- Prompt: The required output is the exact sequence of lines from the line holding "- [觉醒者](/人物/觉醒者.md) - 人权活动家" to the end of the records, inclusive.

※

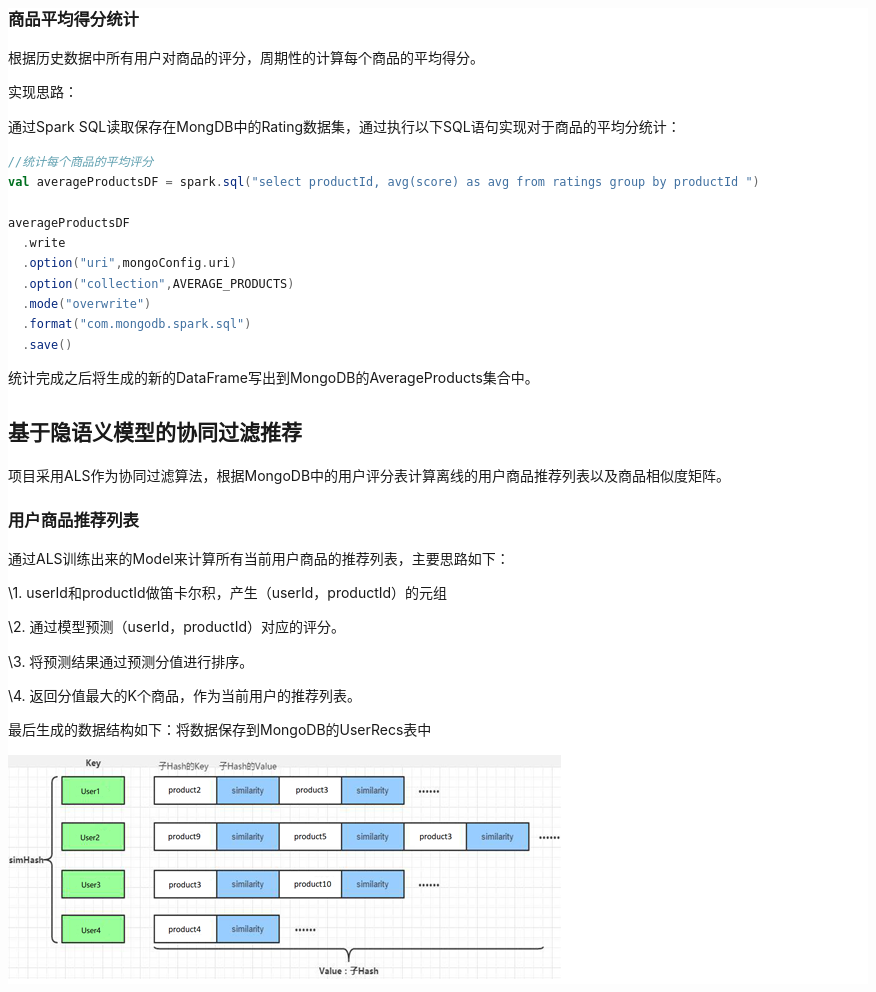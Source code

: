 

### 商品平均得分统计

根据历史数据中所有用户对商品的评分，周期性的计算每个商品的平均得分。

实现思路：

通过Spark SQL读取保存在MongDB中的Rating数据集，通过执行以下SQL语句实现对于商品的平均分统计：

```scala
//统计每个商品的平均评分
val averageProductsDF = spark.sql("select productId, avg(score) as avg from ratings group by productId ")

averageProductsDF
  .write
  .option("uri",mongoConfig.uri)
  .option("collection",AVERAGE_PRODUCTS)
  .mode("overwrite")
  .format("com.mongodb.spark.sql")
  .save()
```

统计完成之后将生成的新的DataFrame写出到MongoDB的AverageProducts集合中。



## 基于隐语义模型的协同过滤推荐

项目采用ALS作为协同过滤算法，根据MongoDB中的用户评分表计算离线的用户商品推荐列表以及商品相似度矩阵。



### 用户商品推荐列表

通过ALS训练出来的Model来计算所有当前用户商品的推荐列表，主要思路如下：

\1.  userId和productId做笛卡尔积，产生（userId，productId）的元组

\2.  通过模型预测（userId，productId）对应的评分。

\3.  将预测结果通过预测分值进行排序。

\4.  返回分值最大的K个商品，作为当前用户的推荐列表。

最后生成的数据结构如下：将数据保存到MongoDB的UserRecs表中

![img](电商推荐系统.assets/clip_image002.png)
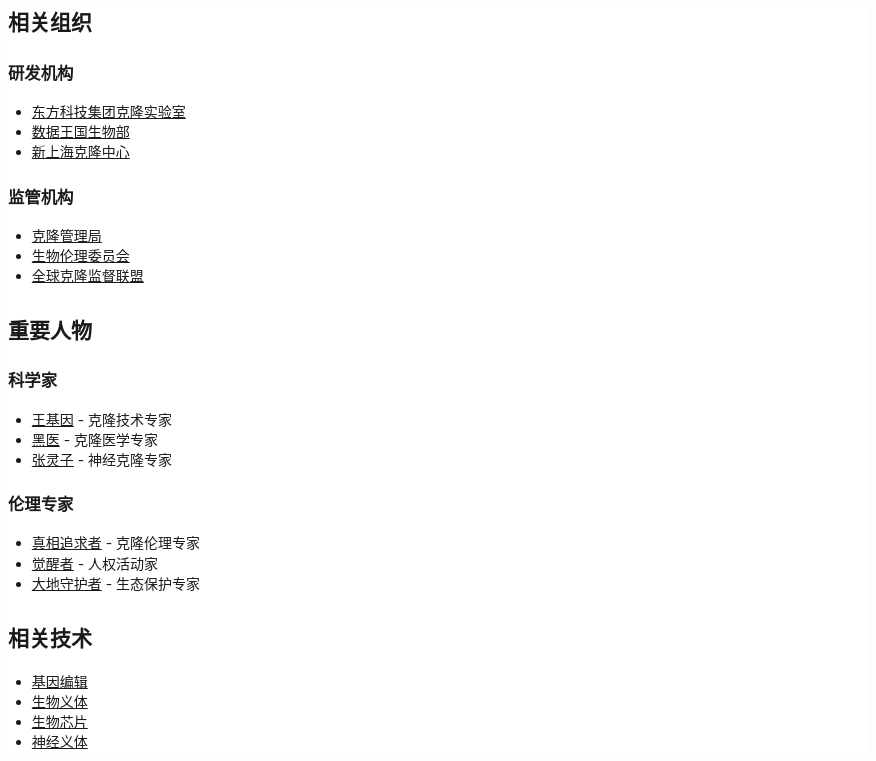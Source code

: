 ## 相关组织

### 研发机构
- [东方科技集团克隆实验室](/组织/东方科技集团.md)
- [数据王国生物部](/组织/数据王国.md)
- [新上海克隆中心](/组织/新上海克隆中心.md)

### 监管机构
- [克隆管理局](/组织/克隆管理局.md)
- [生物伦理委员会](/组织/生物伦理委员会.md)
- [全球克隆监督联盟](/组织/全球克隆监督联盟.md)

## 重要人物

### 科学家
- [王基因](/人物/王基因.md) - 克隆技术专家
- [黑医](/人物/黑医.md) - 克隆医学专家
- [张灵子](/人物/张灵子.md) - 神经克隆专家

### 伦理专家
- [真相追求者](/人物/真相追求者.md) - 克隆伦理专家
- [觉醒者](/人物/觉醒者.md) - 人权活动家
- [大地守护者](/人物/大地守护者.md) - 生态保护专家

## 相关技术
- [基因编辑](/科技/基因编辑.md)
- [生物义体](/科技/生物义体.md)
- [生物芯片](/科技/生物芯片.md)
- [神经义体](/科技/神经义体.md)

※

- Answer to the problem:
- [觉醒者](/人物/觉醒者.md) - 人权活动家
- [大地守护者](/人物/大地守护者.md) - 生态保护专家

## 相关技术
- [基因编辑](/科技/基因编辑.md)
- [生物义体](/科技/生物义体.md)
- [生物芯片](/科技/生物芯片.md)
- [神经义体](/科技/神经义体.md)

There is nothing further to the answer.